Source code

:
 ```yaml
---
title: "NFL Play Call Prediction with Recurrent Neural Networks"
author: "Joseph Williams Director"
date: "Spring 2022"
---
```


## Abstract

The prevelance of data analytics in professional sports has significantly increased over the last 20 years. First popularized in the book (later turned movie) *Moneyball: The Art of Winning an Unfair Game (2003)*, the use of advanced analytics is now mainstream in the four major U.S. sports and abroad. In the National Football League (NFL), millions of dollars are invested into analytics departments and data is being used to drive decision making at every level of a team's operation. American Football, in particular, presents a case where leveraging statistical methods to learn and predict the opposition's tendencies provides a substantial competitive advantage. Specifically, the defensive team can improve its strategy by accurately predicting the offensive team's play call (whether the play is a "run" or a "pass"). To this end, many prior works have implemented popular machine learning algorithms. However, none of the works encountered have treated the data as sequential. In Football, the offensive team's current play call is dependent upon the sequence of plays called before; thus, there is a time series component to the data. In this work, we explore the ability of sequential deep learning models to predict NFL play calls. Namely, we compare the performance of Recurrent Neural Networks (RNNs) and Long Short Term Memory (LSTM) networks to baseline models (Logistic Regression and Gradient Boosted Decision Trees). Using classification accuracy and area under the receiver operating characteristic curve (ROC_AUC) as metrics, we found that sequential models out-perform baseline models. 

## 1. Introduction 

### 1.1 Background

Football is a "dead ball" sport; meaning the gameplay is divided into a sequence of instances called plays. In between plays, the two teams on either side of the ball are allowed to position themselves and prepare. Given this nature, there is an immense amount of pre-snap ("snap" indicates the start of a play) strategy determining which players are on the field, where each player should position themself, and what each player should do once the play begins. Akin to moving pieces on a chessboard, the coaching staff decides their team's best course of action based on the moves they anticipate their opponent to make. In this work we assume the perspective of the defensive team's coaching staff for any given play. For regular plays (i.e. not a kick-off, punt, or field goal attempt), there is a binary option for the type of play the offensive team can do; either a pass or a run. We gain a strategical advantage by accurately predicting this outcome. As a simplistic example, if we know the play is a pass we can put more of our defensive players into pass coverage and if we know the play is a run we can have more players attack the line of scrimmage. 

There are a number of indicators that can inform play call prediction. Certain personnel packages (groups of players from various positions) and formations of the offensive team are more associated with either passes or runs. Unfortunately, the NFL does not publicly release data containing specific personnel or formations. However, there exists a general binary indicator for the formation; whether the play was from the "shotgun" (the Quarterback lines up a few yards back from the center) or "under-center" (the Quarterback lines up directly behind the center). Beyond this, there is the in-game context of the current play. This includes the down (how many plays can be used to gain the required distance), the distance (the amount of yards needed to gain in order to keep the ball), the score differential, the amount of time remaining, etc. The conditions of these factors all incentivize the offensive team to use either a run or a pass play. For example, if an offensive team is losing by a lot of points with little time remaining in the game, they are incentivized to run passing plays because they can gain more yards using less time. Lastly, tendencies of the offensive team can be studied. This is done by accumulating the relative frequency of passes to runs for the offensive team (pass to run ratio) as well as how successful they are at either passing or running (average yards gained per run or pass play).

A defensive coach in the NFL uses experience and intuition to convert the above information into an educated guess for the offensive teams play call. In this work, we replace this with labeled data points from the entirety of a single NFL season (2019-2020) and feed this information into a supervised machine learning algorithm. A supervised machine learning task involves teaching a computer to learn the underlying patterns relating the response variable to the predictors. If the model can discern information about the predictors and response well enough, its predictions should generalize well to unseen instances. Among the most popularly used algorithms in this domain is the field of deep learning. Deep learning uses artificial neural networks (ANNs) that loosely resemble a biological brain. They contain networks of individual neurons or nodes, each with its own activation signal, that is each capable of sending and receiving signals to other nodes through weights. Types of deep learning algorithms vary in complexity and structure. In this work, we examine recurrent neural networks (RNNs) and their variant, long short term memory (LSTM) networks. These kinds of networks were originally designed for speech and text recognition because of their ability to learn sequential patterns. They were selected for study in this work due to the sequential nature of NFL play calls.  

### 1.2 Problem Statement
########
■ PROBLEM DESCRIPTION
Every record must be given again exactly as it was written.

■ RESPONSE TO THE EXERCISE
Source code

:
 ```yaml
---
title: "NFL Play Call Prediction with Recurrent Neural Networks"
author: "Joseph Williams Director"
date: "Spring 2022"
---
```


## Abstract

The prevelance of data analytics in professional sports has significantly increased over the last 20 years. First popularized in the book (later turned movie) *Moneyball: The Art of Winning an Unfair Game (2003)*, the use of advanced analytics is now mainstream in the four major U.S. sports and abroad. In the National Football League (NFL), millions of dollars are invested into analytics departments and data is being used to drive decision making at every level of a team's operation. American Football, in particular, presents a case where leveraging statistical methods to learn and predict the opposition's tendencies provides a substantial competitive advantage. Specifically, the defensive team can improve its strategy by accurately predicting the offensive team's play call (whether the play is a "run" or a "pass"). To this end, many prior works have implemented popular machine learning algorithms. However, none of the works encountered have treated the data as sequential. In Football, the offensive team's current play call is dependent upon the sequence of plays called before; thus, there is a time series component to the data. In this work, we explore the ability of sequential deep learning models to predict NFL play calls. Namely, we compare the performance of Recurrent Neural Networks (RNNs) and Long Short Term Memory (LSTM) networks to baseline models (Logistic Regression and Gradient Boosted Decision Trees). Using classification accuracy and area under the receiver operating characteristic curve (ROC_AUC) as metrics, we found that sequential models out-perform baseline models. 

## 1. Introduction 

### 1.1 Background

Football is a "dead ball" sport; meaning the gameplay is divided into a sequence of instances called plays. In between plays, the two teams on either side of the ball are allowed to position themselves and prepare. Given this nature, there is an immense amount of pre-snap ("snap" indicates the start of a play) strategy determining which players are on the field, where each player should position themself, and what each player should do once the play begins. Akin to moving pieces on a chessboard, the coaching staff decides their team's best course of action based on the moves they anticipate their opponent to make. In this work we assume the perspective of the defensive team's coaching staff for any given play. For regular plays (i.e. not a kick-off, punt, or field goal attempt), there is a binary option for the type of play the offensive team can do; either a pass or a run. We gain a strategical advantage by accurately predicting this outcome. As a simplistic example, if we know the play is a pass we can put more of our defensive players into pass coverage and if we know the play is a run we can have more players attack the line of scrimmage. 

There are a number of indicators that can inform play call prediction. Certain personnel packages (groups of players from various positions) and formations of the offensive team are more associated with either passes or runs. Unfortunately, the NFL does not publicly release data containing specific personnel or formations. However, there exists a general binary indicator for the formation; whether the play was from the "shotgun" (the Quarterback lines up a few yards back from the center) or "under-center" (the Quarterback lines up directly behind the center). Beyond this, there is the in-game context of the current play. This includes the down (how many plays can be used to gain the required distance), the distance (the amount of yards needed to gain in order to keep the ball), the score differential, the amount of time remaining, etc. The conditions of these factors all incentivize the offensive team to use either a run or a pass play. For example, if an offensive team is losing by a lot of points with little time remaining in the game, they are incentivized to run passing plays because they can gain more yards using less time. Lastly, tendencies of the offensive team can be studied. This is done by accumulating the relative frequency of passes to runs for the offensive team (pass to run ratio) as well as how successful they are at either passing or running (average yards gained per run or pass play).

A defensive coach in the NFL uses experience and intuition to convert the above information into an educated guess for the offensive teams play call. In this work, we replace this with labeled data points from the entirety of a single NFL season (2019-2020) and feed this information into a supervised machine learning algorithm. A supervised machine learning task involves teaching a computer to learn the underlying patterns relating the response variable to the predictors. If the model can discern information about the predictors and response well enough, its predictions should generalize well to unseen instances. Among the most popularly used algorithms in this domain is the field of deep learning. Deep learning uses artificial neural networks (ANNs) that loosely resemble a biological brain. They contain networks of individual neurons or nodes, each with its own activation signal, that is each capable of sending and receiving signals to other nodes through weights. Types of deep learning algorithms vary in complexity and structure. In this work, we examine recurrent neural networks (RNNs) and their variant, long short term memory (LSTM) networks. These kinds of networks were originally designed for speech and text recognition because of their ability to learn sequential patterns. They were selected for study in this work due to the sequential nature of NFL play calls.  

### 1.2 Problem Statement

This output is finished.